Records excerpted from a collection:
* * * *

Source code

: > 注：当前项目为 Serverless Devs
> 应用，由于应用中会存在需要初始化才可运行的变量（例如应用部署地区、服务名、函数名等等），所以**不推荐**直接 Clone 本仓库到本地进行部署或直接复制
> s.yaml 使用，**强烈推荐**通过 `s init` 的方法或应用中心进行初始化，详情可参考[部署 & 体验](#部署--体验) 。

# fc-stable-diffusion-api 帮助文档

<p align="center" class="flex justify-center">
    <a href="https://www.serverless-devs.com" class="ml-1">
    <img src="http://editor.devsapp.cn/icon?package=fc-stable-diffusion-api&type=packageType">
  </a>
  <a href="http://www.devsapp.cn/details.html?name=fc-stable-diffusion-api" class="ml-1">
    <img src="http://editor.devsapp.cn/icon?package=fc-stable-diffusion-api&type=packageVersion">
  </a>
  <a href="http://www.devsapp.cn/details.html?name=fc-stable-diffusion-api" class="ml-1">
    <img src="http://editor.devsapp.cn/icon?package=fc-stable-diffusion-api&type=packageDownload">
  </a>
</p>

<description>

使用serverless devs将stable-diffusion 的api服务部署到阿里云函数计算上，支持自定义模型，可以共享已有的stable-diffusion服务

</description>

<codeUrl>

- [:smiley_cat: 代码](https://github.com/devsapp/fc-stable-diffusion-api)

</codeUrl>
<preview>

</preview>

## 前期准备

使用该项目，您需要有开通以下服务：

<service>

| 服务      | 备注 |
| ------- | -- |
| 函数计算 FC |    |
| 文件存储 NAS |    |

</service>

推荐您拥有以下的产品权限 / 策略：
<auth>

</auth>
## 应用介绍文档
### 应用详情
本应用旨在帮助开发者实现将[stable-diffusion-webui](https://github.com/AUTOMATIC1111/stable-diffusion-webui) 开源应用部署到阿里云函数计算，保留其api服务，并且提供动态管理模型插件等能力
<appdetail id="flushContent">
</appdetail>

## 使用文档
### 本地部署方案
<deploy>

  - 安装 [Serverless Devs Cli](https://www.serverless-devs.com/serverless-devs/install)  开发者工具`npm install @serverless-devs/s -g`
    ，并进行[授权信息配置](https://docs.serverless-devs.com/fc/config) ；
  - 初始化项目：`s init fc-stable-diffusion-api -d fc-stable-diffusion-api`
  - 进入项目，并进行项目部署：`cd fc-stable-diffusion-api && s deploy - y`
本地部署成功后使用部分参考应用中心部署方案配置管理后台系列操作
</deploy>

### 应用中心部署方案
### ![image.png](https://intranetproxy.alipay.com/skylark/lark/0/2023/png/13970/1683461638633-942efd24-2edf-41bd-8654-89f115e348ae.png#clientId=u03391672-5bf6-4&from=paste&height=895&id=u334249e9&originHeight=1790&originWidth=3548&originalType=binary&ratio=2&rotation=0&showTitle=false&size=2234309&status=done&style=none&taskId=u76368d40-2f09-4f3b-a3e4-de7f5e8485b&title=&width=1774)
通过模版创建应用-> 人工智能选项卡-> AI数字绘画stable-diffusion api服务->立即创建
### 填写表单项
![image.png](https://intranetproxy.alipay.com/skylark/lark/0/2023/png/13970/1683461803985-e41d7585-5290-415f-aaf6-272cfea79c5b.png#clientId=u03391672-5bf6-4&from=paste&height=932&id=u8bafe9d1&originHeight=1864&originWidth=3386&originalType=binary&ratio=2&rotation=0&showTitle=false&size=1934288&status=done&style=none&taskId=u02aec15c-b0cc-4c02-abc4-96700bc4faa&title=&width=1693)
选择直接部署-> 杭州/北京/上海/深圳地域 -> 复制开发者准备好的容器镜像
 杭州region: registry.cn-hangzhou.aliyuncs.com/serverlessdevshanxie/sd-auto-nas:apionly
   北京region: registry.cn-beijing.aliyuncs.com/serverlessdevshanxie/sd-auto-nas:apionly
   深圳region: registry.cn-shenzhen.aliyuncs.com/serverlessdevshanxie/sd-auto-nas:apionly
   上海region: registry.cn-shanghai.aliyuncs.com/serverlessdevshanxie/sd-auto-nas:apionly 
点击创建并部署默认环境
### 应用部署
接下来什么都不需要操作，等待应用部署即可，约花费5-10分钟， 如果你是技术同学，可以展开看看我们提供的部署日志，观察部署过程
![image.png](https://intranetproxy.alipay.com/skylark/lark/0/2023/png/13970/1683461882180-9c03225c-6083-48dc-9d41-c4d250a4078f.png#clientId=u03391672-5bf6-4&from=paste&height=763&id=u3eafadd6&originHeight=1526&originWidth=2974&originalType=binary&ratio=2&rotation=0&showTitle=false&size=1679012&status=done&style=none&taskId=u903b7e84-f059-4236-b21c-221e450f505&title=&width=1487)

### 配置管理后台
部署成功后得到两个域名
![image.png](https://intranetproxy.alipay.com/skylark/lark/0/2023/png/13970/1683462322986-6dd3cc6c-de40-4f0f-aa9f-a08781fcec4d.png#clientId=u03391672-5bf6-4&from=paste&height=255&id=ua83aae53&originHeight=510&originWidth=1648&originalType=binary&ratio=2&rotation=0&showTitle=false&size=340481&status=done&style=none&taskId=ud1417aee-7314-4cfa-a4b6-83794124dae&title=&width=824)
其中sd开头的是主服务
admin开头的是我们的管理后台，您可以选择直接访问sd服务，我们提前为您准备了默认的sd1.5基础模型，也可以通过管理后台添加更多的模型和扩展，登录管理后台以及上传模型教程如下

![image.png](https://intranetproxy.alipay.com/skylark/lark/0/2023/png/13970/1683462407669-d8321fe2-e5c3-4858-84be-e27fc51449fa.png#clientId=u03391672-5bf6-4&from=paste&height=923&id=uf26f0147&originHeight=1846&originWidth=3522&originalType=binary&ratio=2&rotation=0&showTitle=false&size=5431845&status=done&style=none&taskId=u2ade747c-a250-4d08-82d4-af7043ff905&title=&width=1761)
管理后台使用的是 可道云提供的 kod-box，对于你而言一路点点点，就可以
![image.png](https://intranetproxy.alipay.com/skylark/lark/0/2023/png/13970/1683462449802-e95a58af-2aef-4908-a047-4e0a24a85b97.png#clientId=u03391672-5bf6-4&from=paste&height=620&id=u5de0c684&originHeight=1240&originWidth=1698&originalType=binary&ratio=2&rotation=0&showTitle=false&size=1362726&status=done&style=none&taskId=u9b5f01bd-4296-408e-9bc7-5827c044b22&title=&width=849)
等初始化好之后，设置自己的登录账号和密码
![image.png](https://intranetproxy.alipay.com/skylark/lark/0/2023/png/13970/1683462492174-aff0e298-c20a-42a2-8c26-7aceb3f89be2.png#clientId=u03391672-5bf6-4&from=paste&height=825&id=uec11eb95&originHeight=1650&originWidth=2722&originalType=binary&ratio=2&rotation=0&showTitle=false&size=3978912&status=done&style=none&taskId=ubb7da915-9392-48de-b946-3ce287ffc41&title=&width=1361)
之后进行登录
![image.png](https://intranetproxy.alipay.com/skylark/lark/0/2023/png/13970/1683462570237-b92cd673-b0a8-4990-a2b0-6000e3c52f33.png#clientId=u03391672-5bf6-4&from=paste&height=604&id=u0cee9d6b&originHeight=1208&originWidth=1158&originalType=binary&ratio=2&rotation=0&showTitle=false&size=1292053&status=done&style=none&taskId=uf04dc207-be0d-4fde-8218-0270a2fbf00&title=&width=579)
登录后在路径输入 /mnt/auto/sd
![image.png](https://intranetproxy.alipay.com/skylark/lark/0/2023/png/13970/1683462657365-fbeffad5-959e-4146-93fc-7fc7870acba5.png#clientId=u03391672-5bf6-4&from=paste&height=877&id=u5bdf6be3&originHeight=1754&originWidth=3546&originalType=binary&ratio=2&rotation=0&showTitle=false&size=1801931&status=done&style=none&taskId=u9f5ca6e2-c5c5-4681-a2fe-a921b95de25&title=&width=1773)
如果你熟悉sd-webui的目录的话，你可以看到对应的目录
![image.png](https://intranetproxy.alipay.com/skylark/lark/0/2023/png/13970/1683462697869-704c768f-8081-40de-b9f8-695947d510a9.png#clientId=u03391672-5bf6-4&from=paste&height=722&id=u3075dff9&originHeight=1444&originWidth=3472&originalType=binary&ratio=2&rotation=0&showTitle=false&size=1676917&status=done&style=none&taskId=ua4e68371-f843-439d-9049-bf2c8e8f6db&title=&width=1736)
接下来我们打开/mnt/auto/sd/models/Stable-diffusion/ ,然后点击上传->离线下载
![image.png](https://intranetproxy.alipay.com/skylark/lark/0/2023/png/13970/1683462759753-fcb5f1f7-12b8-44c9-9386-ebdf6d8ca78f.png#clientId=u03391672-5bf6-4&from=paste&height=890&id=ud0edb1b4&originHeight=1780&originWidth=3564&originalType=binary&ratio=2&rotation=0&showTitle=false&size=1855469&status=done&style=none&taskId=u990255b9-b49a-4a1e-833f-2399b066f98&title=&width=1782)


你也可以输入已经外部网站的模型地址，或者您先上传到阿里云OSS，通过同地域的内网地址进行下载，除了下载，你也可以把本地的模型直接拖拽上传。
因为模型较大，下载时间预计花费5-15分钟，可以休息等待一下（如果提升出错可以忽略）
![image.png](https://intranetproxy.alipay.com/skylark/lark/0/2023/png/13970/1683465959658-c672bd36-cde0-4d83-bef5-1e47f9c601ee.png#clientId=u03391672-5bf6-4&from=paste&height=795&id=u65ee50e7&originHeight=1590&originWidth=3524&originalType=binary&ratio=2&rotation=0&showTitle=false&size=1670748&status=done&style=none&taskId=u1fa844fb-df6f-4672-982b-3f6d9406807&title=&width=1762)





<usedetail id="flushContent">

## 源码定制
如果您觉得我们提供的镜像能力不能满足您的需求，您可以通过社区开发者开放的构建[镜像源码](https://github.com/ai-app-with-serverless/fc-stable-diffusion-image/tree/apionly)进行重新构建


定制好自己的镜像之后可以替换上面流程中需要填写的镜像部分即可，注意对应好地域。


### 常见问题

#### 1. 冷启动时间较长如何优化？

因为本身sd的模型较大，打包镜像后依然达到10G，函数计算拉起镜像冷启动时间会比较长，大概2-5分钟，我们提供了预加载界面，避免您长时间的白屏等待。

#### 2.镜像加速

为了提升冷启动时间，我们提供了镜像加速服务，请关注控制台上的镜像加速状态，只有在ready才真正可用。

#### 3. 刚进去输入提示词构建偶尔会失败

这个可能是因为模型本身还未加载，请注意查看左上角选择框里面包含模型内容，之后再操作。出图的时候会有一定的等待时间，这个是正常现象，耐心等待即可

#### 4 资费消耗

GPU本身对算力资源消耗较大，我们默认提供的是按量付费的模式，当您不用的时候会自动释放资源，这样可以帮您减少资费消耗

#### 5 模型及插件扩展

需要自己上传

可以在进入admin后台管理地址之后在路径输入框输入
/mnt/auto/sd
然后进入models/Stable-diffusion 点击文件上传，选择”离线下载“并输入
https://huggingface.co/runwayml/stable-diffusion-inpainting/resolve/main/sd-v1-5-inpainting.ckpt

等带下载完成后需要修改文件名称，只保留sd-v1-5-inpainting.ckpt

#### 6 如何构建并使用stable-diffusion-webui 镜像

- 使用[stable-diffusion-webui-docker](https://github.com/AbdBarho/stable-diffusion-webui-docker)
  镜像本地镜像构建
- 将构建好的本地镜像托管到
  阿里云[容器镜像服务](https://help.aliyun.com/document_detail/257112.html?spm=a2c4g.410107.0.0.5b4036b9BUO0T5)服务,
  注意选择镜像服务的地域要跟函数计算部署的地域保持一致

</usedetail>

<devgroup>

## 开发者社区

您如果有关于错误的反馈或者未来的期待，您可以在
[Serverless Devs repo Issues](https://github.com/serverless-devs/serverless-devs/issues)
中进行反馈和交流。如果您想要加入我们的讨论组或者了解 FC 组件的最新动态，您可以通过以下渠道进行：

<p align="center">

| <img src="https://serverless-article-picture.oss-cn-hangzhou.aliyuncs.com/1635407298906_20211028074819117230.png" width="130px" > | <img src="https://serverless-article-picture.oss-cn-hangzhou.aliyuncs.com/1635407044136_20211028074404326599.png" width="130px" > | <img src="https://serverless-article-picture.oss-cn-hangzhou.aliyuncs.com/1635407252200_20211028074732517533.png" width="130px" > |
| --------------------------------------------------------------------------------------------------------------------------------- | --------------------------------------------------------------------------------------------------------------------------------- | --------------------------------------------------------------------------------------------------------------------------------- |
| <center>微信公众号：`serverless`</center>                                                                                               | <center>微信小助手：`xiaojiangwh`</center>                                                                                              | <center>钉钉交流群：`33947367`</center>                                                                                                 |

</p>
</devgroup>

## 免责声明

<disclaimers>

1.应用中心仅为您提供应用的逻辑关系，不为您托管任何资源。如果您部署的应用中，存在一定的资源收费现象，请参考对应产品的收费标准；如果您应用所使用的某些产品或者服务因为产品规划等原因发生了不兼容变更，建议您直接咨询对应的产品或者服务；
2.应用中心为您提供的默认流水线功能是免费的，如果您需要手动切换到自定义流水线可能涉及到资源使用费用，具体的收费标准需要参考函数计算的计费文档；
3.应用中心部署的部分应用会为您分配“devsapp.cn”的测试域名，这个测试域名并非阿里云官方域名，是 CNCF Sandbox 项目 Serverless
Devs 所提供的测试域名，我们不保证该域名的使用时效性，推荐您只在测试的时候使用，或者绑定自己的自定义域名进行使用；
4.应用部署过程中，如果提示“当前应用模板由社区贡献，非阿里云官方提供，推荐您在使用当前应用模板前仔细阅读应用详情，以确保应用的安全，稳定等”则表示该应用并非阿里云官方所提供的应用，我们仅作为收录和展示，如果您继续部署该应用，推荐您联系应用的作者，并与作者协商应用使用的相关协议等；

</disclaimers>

* * * *

### Exercise brief:
Your answer should consist only of the lines above between the line holding "#### 2.镜像加速" and the line holding "[Serverless Devs repo", inclusive, each transcribed exactly.

### Answer to the exercise:
#### 2.镜像加速

为了提升冷启动时间，我们提供了镜像加速服务，请关注控制台上的镜像加速状态，只有在ready才真正可用。

#### 3. 刚进去输入提示词构建偶尔会失败

这个可能是因为模型本身还未加载，请注意查看左上角选择框里面包含模型内容，之后再操作。出图的时候会有一定的等待时间，这个是正常现象，耐心等待即可

#### 4 资费消耗

GPU本身对算力资源消耗较大，我们默认提供的是按量付费的模式，当您不用的时候会自动释放资源，这样可以帮您减少资费消耗

#### 5 模型及插件扩展

需要自己上传

可以在进入admin后台管理地址之后在路径输入框输入
/mnt/auto/sd
然后进入models/Stable-diffusion 点击文件上传，选择”离线下载“并输入
https://huggingface.co/runwayml/stable-diffusion-inpainting/resolve/main/sd-v1-5-inpainting.ckpt

等带下载完成后需要修改文件名称，只保留sd-v1-5-inpainting.ckpt

#### 6 如何构建并使用stable-diffusion-webui 镜像

- 使用[stable-diffusion-webui-docker](https://github.com/AbdBarho/stable-diffusion-webui-docker)
  镜像本地镜像构建
- 将构建好的本地镜像托管到
  阿里云[容器镜像服务](https://help.aliyun.com/document_detail/257112.html?spm=a2c4g.410107.0.0.5b4036b9BUO0T5)服务,
  注意选择镜像服务的地域要跟函数计算部署的地域保持一致

</usedetail>

<devgroup>

## 开发者社区

您如果有关于错误的反馈或者未来的期待，您可以在
[Serverless Devs repo Issues](https://github.com/serverless-devs/serverless-devs/issues)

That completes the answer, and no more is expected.